Stored data entries:
=== Section Start ===

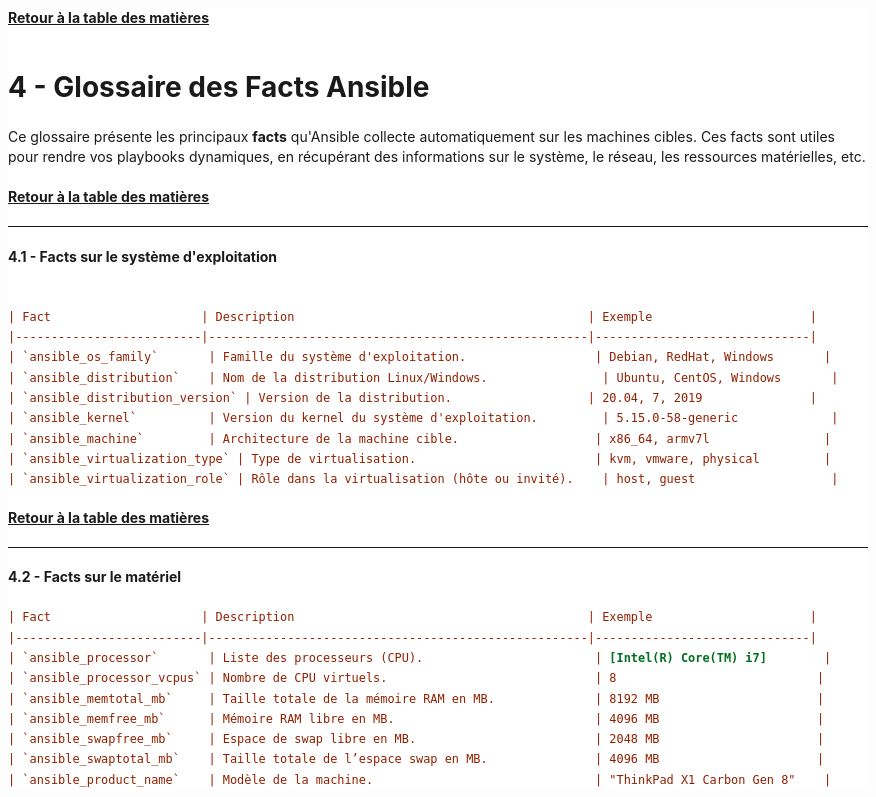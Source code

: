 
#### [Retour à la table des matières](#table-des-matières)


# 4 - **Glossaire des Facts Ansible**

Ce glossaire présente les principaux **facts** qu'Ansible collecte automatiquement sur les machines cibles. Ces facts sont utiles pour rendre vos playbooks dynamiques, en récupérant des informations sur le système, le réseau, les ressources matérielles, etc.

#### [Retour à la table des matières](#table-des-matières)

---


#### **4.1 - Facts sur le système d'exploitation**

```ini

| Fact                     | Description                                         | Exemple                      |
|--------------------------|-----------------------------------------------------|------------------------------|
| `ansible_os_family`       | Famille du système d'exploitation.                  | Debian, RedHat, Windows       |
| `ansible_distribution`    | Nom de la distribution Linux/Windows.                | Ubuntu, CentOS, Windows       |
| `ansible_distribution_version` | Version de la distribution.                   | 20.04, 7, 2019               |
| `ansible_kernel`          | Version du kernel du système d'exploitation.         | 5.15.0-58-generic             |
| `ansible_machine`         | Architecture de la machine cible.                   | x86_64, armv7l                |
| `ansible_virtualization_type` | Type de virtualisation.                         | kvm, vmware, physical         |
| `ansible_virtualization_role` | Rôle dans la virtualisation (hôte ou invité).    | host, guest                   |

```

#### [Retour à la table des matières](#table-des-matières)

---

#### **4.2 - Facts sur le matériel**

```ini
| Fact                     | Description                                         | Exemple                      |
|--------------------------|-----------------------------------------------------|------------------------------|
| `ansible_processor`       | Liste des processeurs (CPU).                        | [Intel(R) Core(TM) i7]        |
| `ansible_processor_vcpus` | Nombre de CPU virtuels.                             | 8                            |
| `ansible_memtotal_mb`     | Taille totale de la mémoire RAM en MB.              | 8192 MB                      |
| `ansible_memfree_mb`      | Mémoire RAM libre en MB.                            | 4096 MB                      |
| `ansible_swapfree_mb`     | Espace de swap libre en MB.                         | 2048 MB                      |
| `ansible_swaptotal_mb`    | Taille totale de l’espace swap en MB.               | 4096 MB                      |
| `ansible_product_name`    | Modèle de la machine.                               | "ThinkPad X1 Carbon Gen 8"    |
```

=== Section End ===
=== Section Start ===

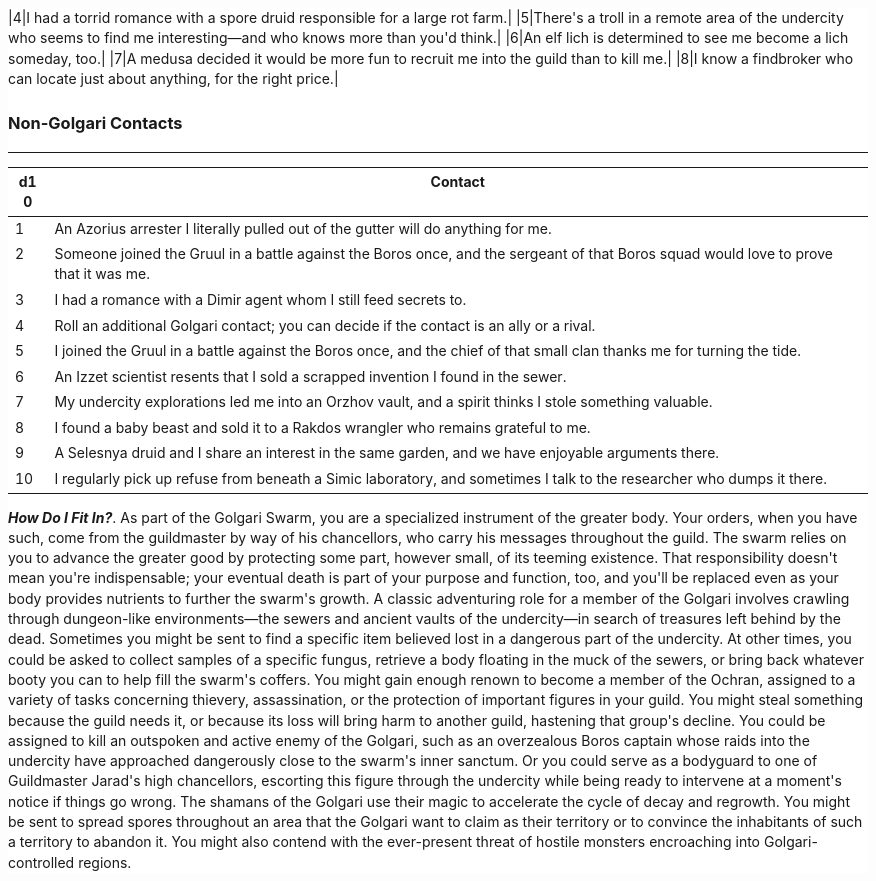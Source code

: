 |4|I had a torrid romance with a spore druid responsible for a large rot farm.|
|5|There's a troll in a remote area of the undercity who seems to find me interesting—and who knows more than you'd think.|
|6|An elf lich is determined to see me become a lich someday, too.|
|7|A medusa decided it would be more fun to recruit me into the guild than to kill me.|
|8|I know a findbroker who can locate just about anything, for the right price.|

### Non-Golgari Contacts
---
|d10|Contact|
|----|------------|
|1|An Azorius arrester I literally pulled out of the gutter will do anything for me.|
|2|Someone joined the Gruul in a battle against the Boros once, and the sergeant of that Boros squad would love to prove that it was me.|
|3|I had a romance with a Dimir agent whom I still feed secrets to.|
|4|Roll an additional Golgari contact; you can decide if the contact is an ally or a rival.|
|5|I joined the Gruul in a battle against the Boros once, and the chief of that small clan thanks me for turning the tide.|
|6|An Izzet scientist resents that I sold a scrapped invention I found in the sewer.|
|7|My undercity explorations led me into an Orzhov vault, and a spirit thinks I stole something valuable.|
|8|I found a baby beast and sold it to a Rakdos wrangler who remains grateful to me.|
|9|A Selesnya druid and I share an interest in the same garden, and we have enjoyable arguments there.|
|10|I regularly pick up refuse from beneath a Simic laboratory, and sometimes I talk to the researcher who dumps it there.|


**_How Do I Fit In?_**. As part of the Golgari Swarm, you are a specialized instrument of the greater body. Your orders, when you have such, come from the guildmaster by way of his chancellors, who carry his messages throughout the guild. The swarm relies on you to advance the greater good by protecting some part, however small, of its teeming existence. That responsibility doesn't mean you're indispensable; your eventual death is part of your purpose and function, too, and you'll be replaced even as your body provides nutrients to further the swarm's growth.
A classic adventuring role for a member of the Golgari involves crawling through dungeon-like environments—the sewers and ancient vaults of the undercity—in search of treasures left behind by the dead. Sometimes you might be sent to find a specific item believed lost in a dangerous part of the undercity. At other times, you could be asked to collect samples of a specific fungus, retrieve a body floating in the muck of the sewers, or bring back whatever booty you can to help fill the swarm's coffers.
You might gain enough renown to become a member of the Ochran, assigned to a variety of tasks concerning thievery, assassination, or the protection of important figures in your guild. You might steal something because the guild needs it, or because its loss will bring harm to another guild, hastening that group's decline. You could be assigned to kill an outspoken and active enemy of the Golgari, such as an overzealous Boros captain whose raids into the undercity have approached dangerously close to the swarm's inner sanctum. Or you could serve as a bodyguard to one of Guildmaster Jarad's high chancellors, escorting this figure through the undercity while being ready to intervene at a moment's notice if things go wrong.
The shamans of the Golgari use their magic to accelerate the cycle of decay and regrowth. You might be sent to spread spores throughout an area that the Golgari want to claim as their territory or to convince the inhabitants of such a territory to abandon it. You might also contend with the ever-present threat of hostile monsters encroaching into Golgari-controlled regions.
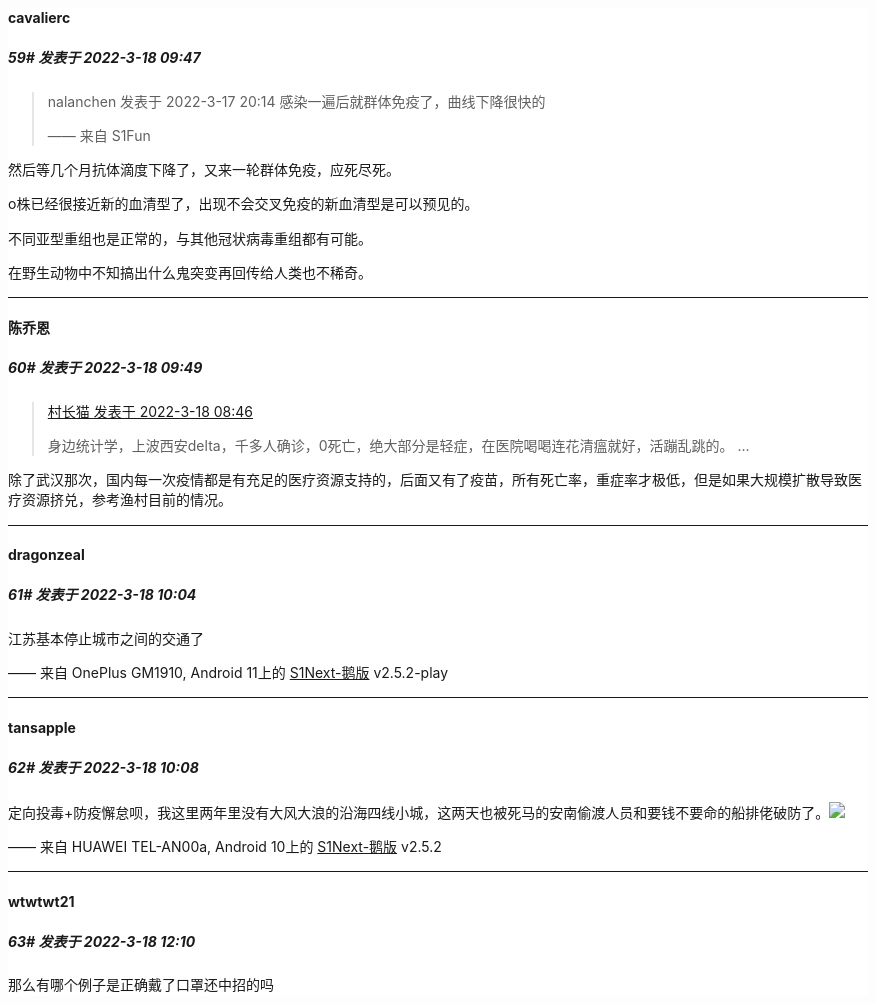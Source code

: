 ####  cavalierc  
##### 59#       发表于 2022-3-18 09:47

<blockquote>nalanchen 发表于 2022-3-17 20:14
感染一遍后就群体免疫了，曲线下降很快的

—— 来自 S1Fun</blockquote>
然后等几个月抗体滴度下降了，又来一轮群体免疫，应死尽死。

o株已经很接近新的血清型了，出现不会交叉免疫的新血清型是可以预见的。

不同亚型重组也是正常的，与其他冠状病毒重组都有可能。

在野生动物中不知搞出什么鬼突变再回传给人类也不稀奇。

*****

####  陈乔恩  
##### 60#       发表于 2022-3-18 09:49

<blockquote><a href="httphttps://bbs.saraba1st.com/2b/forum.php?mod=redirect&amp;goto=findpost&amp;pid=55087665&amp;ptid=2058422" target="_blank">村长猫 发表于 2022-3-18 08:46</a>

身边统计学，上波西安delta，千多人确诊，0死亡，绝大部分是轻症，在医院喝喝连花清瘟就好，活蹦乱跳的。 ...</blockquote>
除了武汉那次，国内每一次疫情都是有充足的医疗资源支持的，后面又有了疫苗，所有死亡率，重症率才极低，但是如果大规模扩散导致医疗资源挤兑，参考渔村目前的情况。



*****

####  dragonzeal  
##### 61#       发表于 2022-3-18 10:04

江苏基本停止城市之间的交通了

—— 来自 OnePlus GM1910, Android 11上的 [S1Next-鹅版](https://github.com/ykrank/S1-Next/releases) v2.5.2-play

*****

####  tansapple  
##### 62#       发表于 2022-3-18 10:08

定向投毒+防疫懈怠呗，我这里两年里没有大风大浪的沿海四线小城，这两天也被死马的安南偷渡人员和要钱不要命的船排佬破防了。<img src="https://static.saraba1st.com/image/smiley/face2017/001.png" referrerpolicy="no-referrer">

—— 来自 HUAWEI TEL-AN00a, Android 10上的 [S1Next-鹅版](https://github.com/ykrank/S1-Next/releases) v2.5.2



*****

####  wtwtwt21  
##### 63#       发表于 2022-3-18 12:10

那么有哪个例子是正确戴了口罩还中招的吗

=== Section End ===

## [Problem to work on]
Tally, across the records, each line that contains the word "druid", and answer with nothing except the count.

## [Written response]
2